[Biodevelopers] XML for huge DB?

Dan Bolser dmb at mrc-dunn.cam.ac.uk
Thu Jul 31 18:42:15 EDT 2003


Wow, thanks for the ideas

On 31 Jul 2003, Joseph Landman wrote:

> On Thu, 2003-07-31 at 12:26, Dan Bolser wrote:
> > No, the problem is that a big results file can grab 50% of the 4GB
> > memory on the system. When I run 4 processes (and a file of this
> > size takes about 1 hour to process with XML::Simple) then as soon
> > as more that one process encounters a big file I am skuppered.
> 
> Have a look at XML::Twig
> 
> "XML::Twig - A perl module for processing huge XML documents in tree
> mode."
> 
> http://search.cpan.org/author/MIROD/XML-Twig-3.10/Twig.pm


Cheers, I will have a look. 


> > I am looking for a memory lite way of parsing the blast results
> > files from XML, I.E. one HST at a time with a print event
> > for each, rather than whole file at a time processing from
> > XML::Simple....
> 
> You might also look at Bioperl to handle this.  They have a neat
> interface to exactly this.

Yup, I saw a neat interface with optional 'html plugins' which is 
exactly the kind of thing that I love. 

I would like to see an integrated bioinformatics database based 
around this principal of data / display independance. 

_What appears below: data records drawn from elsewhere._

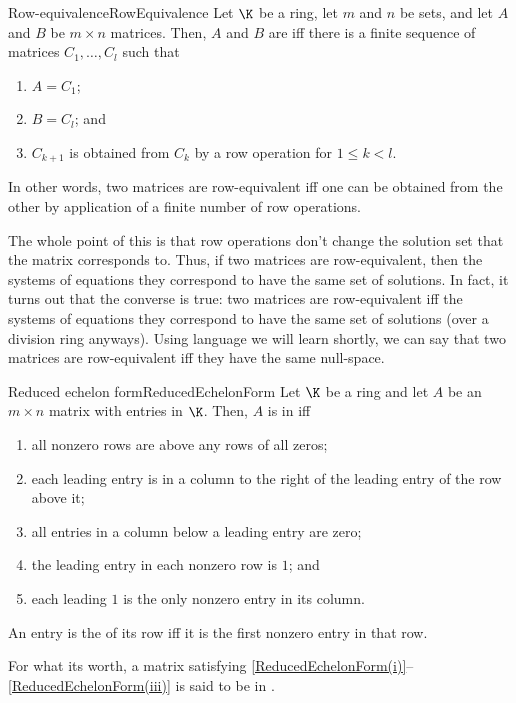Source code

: \begin{dfn}{Row-equivalence}{RowEquivalence}
	Let $\K$ be a ring, let $m$ and $n$ be sets, and let $A$ and $B$ be $m\times n$ matrices.  Then, $A$ and $B$ are  iff there is a finite sequence of matrices $C_1,\ldots ,C_l$ such that
	\begin{enumerate}
		\item $A=C_1$;
		\item $B=C_l$; and
		\item $C_{k+1}$ is obtained from $C_k$ by a row operation for $1\leq k<l$.
	\end{enumerate}
	\begin{rmk}
		In other words, two matrices are row-equivalent iff one can be obtained from the other by application of a finite number of row operations.
	\end{rmk}
	\begin{rmk}
		The whole point of this is that row operations don't change the solution set that the matrix corresponds to.  Thus, if two matrices are row-equivalent, then the systems of equations they correspond to have the same set of solutions.  In fact, it turns out that the converse is true:  two matrices are row-equivalent iff the systems of equations they correspond to have the same set of solutions (over a division ring anyways).  Using language we will learn shortly, we can say that two matrices are row-equivalent iff they have the same null-space.
	\end{rmk}
\end{dfn}
\begin{dfn}{Reduced echelon form}{ReducedEchelonForm}
	Let $\K$ be a ring and let $A$ be an $m\times n$ matrix with entries in $\K$.  Then, $A$ is in  iff
	\begin{enumerate}
		\item \label{ReducedEchelonForm(i)}all nonzero rows are above any rows of all zeros;
		\item \label{ReducedEchelonForm(ii)}each leading entry is in a column to the right of the leading entry of the row above it;
		\item \label{ReducedEchelonForm(iii)}all entries in a column below a leading entry are zero;
		\item \label{ReducedEchelonForm(iv)}the leading entry in each nonzero row is $1$; and
		\item \label{ReducedEchelonForm(v)}each leading $1$ is the only nonzero entry in its column.
	\end{enumerate}
	\begin{rmk}
		An entry is the  of its row iff it is the first nonzero entry in that row.
	\end{rmk}
	\begin{rmk}
		For what its worth, a matrix satisfying \cref{ReducedEchelonForm(i)}--\cref{ReducedEchelonForm(iii)} is said to be in \index{Echelon form}.
	\end{rmk}
\end{dfn}
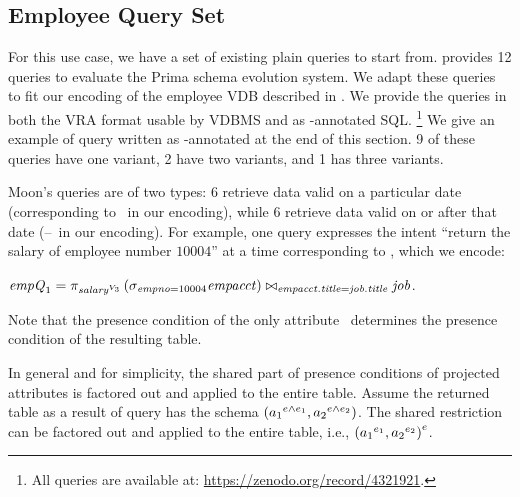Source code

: \subsection{Employee Query Set}
\label{sec:emp-qs}




For this use case, we have a set of existing plain queries to start from.
\citet{prima08Moon} provides 12 queries to evaluate the Prima schema evolution
system. We adapt these queries to fit our encoding of the employee VDB
described in .
%
We provide the queries in both the VRA format usable by VDBMS and as
-annotated SQL.%
\footnote{All queries are available at: \url{https://zenodo.org/record/4321921}.}
%
We give an example of query written as -annotated at the end of this section.
%
9 of these queries have one variant, 2 have two variants, and 1 has three
variants. 


Moon's queries are of two types: 6 retrieve data valid on a particular date
(corresponding to \vThree\ in our encoding), while 6 retrieve data valid on or
after that date (\vThree--\vFive\ in our encoding).
%
For example, one query expresses the intent ``return the salary of employee
number $10004$'' at a time corresponding to \vThree, which we encode:
\centerline{
\ensuremath{
\eq_1 = \vPrj[\oatt{\salary}{\vThree}]{%
  \joinRelR{\selectRel{\empno=10004}{\empacct}}{\job}
           {\empacct.\titleatt = \job.\titleatt}}
}.}
 Note that the presence condition of the only attribute \salary\ determines the
 presence condition of the resulting table.

 In general and for simplicity, the shared part of presence conditions of
  projected attributes is factored out and applied to 
  the entire table. Assume the returned table as a result of
  query has the schema $\left(\oatt {\vAtt_1} {\dimMeta \wedge \dimMeta_1}, 
  \oatt {\vAtt_2} {\dimMeta \wedge \dimMeta_2} \right)$.
 The shared restriction can be factored out and applied
 to the entire table, i.e., $\left( \oatt {\vAtt_1} {\dimMeta_1},
 \oatt {\vAtt_2} {\dimMeta_2} \right)^\dimMeta$.
%

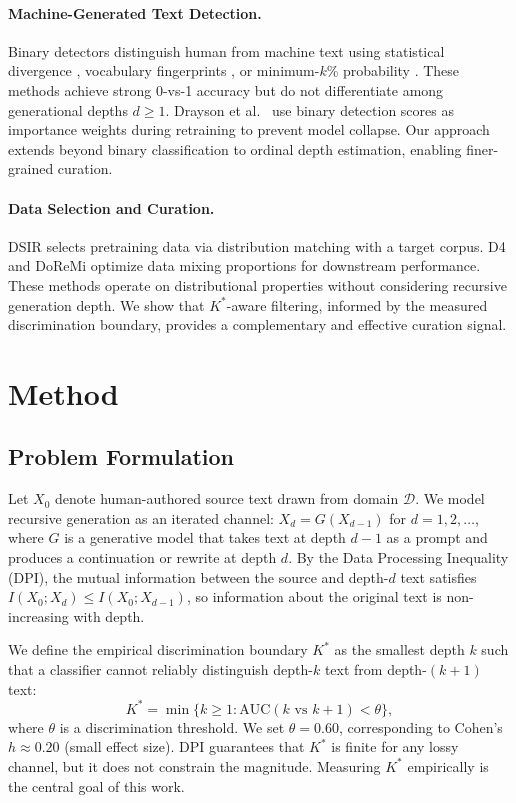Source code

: \documentclass[11pt,a4paper]{article}
\newcommand{\Kstar}{K^{*}}
\begin{document}
\paragraph{Machine-Generated Text Detection.}
Binary detectors distinguish human from machine text using statistical divergence \cite{mitchell2023detectgpt}, vocabulary fingerprints \cite{bao2024diveye}, or minimum-$k$\% probability \cite{shi2024minkpp}. These methods achieve strong 0-vs-1 accuracy but do not differentiate among generational depths $d \geq 1$. Drayson et al.~\cite{drayson2025} use binary detection scores as importance weights during retraining to prevent model collapse. Our approach extends beyond binary classification to ordinal depth estimation, enabling finer-grained curation.

\paragraph{Data Selection and Curation.}
DSIR \cite{xie2023dsir} selects pretraining data via distribution matching with a target corpus. D4 \cite{tirumala2024d4} and DoReMi \cite{xie2024doremi} optimize data mixing proportions for downstream performance. These methods operate on distributional properties without considering recursive generation depth. We show that $\Kstar$-aware filtering, informed by the measured discrimination boundary, provides a complementary and effective curation signal.

\section{Method}

\subsection{Problem Formulation}

Let $X_0$ denote human-authored source text drawn from domain $\mathcal{D}$. We model recursive generation as an iterated channel: $X_d = G(X_{d-1})$ for $d = 1, 2, \ldots$, where $G$ is a generative model that takes text at depth $d{-}1$ as a prompt and produces a continuation or rewrite at depth $d$. By the Data Processing Inequality (DPI), the mutual information between the source and depth-$d$ text satisfies $I(X_0; X_d) \leq I(X_0; X_{d-1})$, so information about the original text is non-increasing with depth.

We define the empirical discrimination boundary $\Kstar$ as the smallest depth $k$ such that a classifier cannot reliably distinguish depth-$k$ text from depth-$(k{+}1)$ text:
\begin{equation}
\Kstar = \min \{ k \geq 1 : \text{AUC}(k \text{ vs } k{+}1) < \theta \},
\end{equation}
where $\theta$ is a discrimination threshold. We set $\theta = 0.60$, corresponding to Cohen's $h \approx 0.20$ (small effect size). DPI guarantees that $\Kstar$ is finite for any lossy channel, but it does not constrain the magnitude. Measuring $\Kstar$ empirically is the central goal of this work.
\end{document}
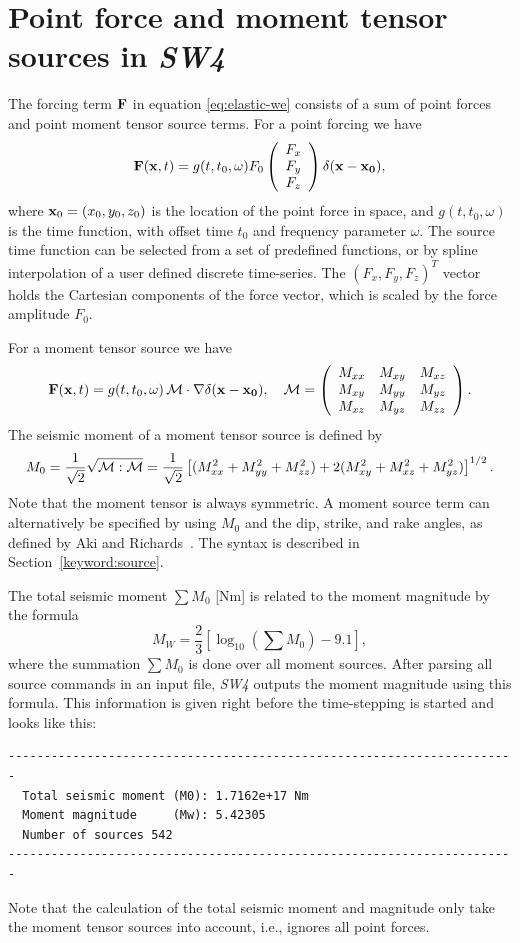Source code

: \documentclass[11pt]{report}
\begin{document}
\section{Point force and moment tensor sources in \emph{SW4}}\label{sec:time-functions}
The forcing term ${\bf F}$ in equation \eqref{eq:elastic-we} consists of a sum of point forces and
point moment tensor source terms. For a point forcing we have
\[
	{\bf F}({\bf x},t) = g(t,t_0,\omega) F_0 \left(\begin{array}{c}
			F_x \\ F_y\\ F_z\end{array}\right) \delta ({\bf x} - {\bf x_0}),
\]
where ${\bf x}_0=(x_0,y_0,z_0)$ is the location of the point force in space, and $g(t,t_0,\omega)$
is the time function, with offset time $t_0$ and frequency parameter $\omega$. The source time
function can be selected from a set of predefined functions, or by spline interpolation of a user
defined discrete time-series. The $(F_x,F_y,F_z)^T$ vector holds the Cartesian components of the force
vector, which is scaled by the force amplitude $F_0$.

For a moment tensor source we have
\[
	{\bf F}({\bf x},t) = g(t,t_0,\omega)\, {\cal  M} \cdot \nabla \delta ({\bf x} - {\bf
		x_0}), \quad
	{\cal M} = \left(\begin{array}{ccc}
			M_{xx} & M_{xy} & M_{xz} \\
			M_{xy} & M_{yy} & M_{yz} \\
			M_{xz} & M_{yz} & M_{zz}
		\end{array}
	\right).
\]
The seismic moment of a moment tensor source is defined by
\[
	M_0 = \frac{1}{\sqrt{2}}\sqrt{{\cal M}:{\cal M}} = \frac{1}{\sqrt{2}}\left[ (M_{xx}^2 + M_{yy}^2 + M_{zz}^2 ) + 2
		(M_{xy}^2 + M_{xz}^2 + M_{yz}^2) \right]^{1/2}.
\]
Note that the moment tensor is always symmetric. A moment source term can alternatively be specified
by using $M_0$ and the dip, strike, and rake angles, as defined by Aki and
Richards~\cite{Aki-Richards-02}. The syntax is described in Section~\ref{keyword:source}.

The total seismic moment $\sum M_0$ [Nm] is related to the moment magnitude by the formula
\[
	M_W = \frac{2}{3}\left[\log_{10}\left(\sum M_0\right) - 9.1\right],
\]
where the summation $\sum M_0$ is done over all moment sources.
After parsing all source commands in an input file, \emph{SW4} outputs the moment magnitude using
this formula. This information is given right before the time-stepping is started and looks like this:
\begin{verbatim}
-----------------------------------------------------------------------
  Total seismic moment (M0): 1.7162e+17 Nm 
  Moment magnitude     (Mw): 5.42305
  Number of sources 542
-----------------------------------------------------------------------
\end{verbatim}
Note that the calculation of the total seismic moment and magnitude only take the moment tensor sources into
account, i.e., ignores all point forces.
\end{document}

Once you derive complex enough queries, analysis becomes essential, 
we use custom software and (maby) eventually implement our findings
back into a web page. I would love to see a seemless approach to 
this whole buisness, with a 'modular' but integrated datbase with
web-api access and plugable 'display/analysis' modules. 

How much of your day to day 'research' is actually data integration?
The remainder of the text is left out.